Unemployment in this central Asian country is very high and 50 percent of the country's gross national product comes from wages sent from out of the country, she said. It's estimated that half the workforce is outside of the country due to lack of employment opportunities. The country's main exports are electricity and cotton. Common commodities like gasoline and flour are expensive because they have to be imported.

"They used to have a huge textile industry when Russia was in power. But when the Soviets left, they took all the technology and all the machinery and the equipment and took it home to Russia," Gambill said.

In the capital live one million people in a bustling, but not a thriving, city. Inside the city the people have a written language and an education system. Normal city life. 

"It's a country that has survived a lengthy civil war, and there's still concrete rubble and a damaged economic infrastructure," she said. "It's somewhat like Kabul looks now."

Leave the city and the terrain, living conditions and outlook change.

"But the life out in the villages is far different. It's like stepping back to the 15th Century where your kids help tend the goats out on the mountainside, and the women hand dig irrigation canals from the river or the creek to try to grow a garden. That's  what they live on." 

The terrain is mountainous, and the land is barren.  The people are a mixed ethnic group of Mongolians, Greek, Russians, Iranians and others.
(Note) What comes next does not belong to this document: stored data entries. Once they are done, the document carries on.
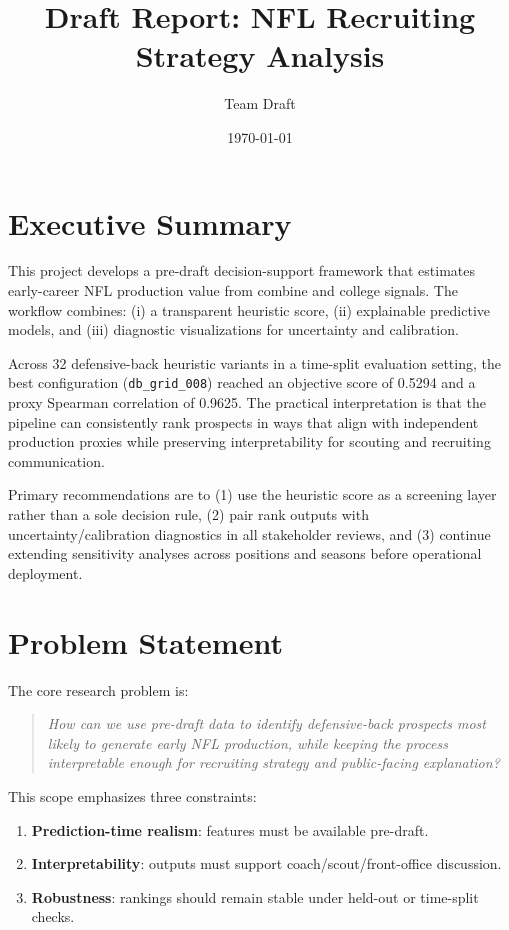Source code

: \documentclass[10pt]{article}
\title{Draft Report: NFL Recruiting Strategy Analysis}
\author{Team Draft}
\date{\today}
\begin{document}
\maketitle

\section{Executive Summary}
This project develops a pre-draft decision-support framework that estimates early-career NFL production value from combine and college signals. The workflow combines: (i) a transparent heuristic score, (ii) explainable predictive models, and (iii) diagnostic visualizations for uncertainty and calibration.

Across 32 defensive-back heuristic variants in a time-split evaluation setting, the best configuration (\texttt{db\_grid\_008}) reached an objective score of 0.5294 and a proxy Spearman correlation of 0.9625. The practical interpretation is that the pipeline can consistently rank prospects in ways that align with independent production proxies while preserving interpretability for scouting and recruiting communication.

Primary recommendations are to (1) use the heuristic score as a screening layer rather than a sole decision rule, (2) pair rank outputs with uncertainty/calibration diagnostics in all stakeholder reviews, and (3) continue extending sensitivity analyses across positions and seasons before operational deployment.

\section{Problem Statement}
The core research problem is:
\begin{quote}
\emph{How can we use pre-draft data to identify defensive-back prospects most likely to generate early NFL production, while keeping the process interpretable enough for recruiting strategy and public-facing explanation?}
\end{quote}

This scope emphasizes three constraints:
\begin{enumerate}
  \item \textbf{Prediction-time realism}: features must be available pre-draft.
  \item \textbf{Interpretability}: outputs must support coach/scout/front-office discussion.
  \item \textbf{Robustness}: rankings should remain stable under held-out or time-split checks.
\end{enumerate}
\end{document}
The Islamic religion was a result of the Iranian and Persian influence.  During the Russian takeover, religion was banned and mosques were burned. She said Russian was the official language of the government. 

"So if you want to do business, you speak Russian," she said. 

Now back home in Iowa, Gambill said the experience has left her feeling somewhat guilty for having so much.  "It's tragic that people have to live in such abject poverty," she said. "People live in truly barren conditions, and they have to live off the land. There is no industry to provide jobs"

She called humanitarian aid a "moral imperative."